This script tries to calculate a user equilibrium, that is, it tries to find a route for each vehicle (each trip from the trip-file above) such that each vehicle cannot reduce its travel cost (usually the travel time) by using a different route. It does so iteratively (hence the name) by

- calling duarouter to route the vehicles in a network with the last known edge costs (starting with empty-network travel times)
- calling sumo to simulate "real" travel times result from the calculated routes. The result edge costs are used in the net routing step.

The number of iterations may be set to a fixed number of determined dynamically depending on the used options. In order to ensure convergence there are different methods employed to calculate the route choice probability from the route cost (so the vehicle does not always choose the "cheapest" route). In general, new routes will be added by the router to the route set of each vehicle in each iteration (at least if none of the present routes is the "cheapest") and may be chosen according to the route choice mechanisms described below.

## Alternative Route Selection#

Between successive calls of duarouter, the *.rou.alt.xml* format is used
to record not only the current *best* route but also previously computed
alternative routes. By default the fasted route is considered the *best* but this criterion may be changed with option **--eco-measure** to instead minimize a pollutant (i.e. *CO2*).

This way, a new alternative route may be added in each iteration.
The total number of alternatives is limited to 5 and the limit may be changed with option **--max-alternatives**.
In each iteration, the route usage probability is calculated for each route (see below).
When the number of routes for a vehicle is larger than the defined amount, the route with smallest probability is removed.

These best routes are collected within a route distribution and used when deciding the actual route to drive in the next simulation step. This isn't always the one with the currently lowest cost but is rather sampled from the distribution of alternative routes by a configurable algorithm described below.

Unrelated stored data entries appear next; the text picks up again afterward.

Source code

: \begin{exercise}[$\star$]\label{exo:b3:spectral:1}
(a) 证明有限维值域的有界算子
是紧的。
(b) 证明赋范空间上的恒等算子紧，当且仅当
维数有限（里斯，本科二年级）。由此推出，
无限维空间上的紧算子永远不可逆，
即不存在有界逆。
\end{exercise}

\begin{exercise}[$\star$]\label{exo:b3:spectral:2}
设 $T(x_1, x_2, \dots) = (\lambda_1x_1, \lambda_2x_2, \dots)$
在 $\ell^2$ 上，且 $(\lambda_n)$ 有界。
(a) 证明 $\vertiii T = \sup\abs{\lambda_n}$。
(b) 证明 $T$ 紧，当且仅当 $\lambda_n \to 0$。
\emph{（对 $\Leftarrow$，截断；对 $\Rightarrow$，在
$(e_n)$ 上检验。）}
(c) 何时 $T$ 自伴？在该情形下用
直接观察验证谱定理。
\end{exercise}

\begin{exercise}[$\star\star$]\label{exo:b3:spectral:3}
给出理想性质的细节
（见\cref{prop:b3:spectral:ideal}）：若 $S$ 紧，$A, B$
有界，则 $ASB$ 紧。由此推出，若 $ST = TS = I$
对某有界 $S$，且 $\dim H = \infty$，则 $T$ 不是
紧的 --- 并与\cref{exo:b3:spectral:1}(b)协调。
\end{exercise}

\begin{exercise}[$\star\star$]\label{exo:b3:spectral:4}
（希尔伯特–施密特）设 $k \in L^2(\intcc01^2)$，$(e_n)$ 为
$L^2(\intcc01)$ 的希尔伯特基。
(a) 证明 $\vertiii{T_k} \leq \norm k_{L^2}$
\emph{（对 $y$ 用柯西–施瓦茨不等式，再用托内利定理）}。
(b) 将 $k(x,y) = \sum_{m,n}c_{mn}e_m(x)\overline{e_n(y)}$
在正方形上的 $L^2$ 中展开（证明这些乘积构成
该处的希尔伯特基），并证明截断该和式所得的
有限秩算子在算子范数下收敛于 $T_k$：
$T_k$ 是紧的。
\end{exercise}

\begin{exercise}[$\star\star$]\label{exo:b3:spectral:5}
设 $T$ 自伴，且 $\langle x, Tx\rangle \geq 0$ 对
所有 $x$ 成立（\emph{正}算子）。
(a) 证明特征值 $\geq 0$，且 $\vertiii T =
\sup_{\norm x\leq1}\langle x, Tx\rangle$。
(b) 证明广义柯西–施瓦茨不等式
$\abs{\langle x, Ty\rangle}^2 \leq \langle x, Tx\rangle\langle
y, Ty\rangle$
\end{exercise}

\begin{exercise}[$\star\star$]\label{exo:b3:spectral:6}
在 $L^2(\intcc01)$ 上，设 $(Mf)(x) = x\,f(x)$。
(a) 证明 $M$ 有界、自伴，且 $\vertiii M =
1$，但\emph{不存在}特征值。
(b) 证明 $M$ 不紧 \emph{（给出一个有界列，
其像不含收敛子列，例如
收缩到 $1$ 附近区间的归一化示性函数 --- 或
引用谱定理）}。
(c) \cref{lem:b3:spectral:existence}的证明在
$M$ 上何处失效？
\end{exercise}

## Route-Choice algorithm#

The two methods which are implemented are called Gawron and Logit in the following. The input for each of the methods is a weight or cost function (w) on the edges of the net, coming from the simulation or default costs (in the first step or for edges which have not been traveled yet), and a set of routes where each route has an old cost and an old probability (from the last iteration) and needs a new cost and a new probability .

### Gawron (default)#

The Gawron algorithm computes probabilities for choosing from a set of alternative routes for each driver. The following values are considered to compute these probabilities:

- the travel time along the used route in the previous simulation step
- the sum of edge travel times for a set of alternative routes
- the previous probability of choosing a route

#### Updates of Travel Time#

The update rule is explained with the following example. Driver d chooses Route r in Iteration i. The travel time Tau_d(r, i+1) is calculated according to the aggregated and averaged link travel times per defined interval (default: 900 s) in Iteration i. The travel time for Driver d's Route r in Iteration i+1 equals to Tau_d(r, i) as indicated in Formula (1). The travel times of the other routes in Driver d's route set are then updated with Formula (2) respectively, where Tau_d(s, i) is the travel time needed to travel on Route s in Iteration i and calculated with the same way used for calculating Tau_d(r, i) an T_d(s, i-1). The parameter beta is to prevent travellers from strongly "remembering" the latest trave time of each route in their route sets. The current default value for beta is 0.3.

T_d(r, i+1) = Tau_d(r, i) ------------------------------------(1)

T_d(s, i+1) = beta * Tau_d(s, i) + (1 - beta) * T_d(s, i-1) ---(2)

, where s is one of the routes, which are not selected to use in Iteration i, in Driver d's route set.

The aforementioned update rules also apply when other travel cost units are used. The way to use simulated link costs for calculating route costs may result in cost underestimation especially when significant congestion only on one of traffic movements (e.g. left-turn or right-turn) exists. The existing ticket #2566 deals with this issue. In Formula (1), it is also possible to use Driver d's actual travel cost in Iteration i as Tau_d(r, i).

### Logit#

The Logit mechanism applies a fixed formula to each route to calculate the new probability. It ignores old costs and old probabilities and takes the route cost directly as the sum of the edge costs from the last simulation.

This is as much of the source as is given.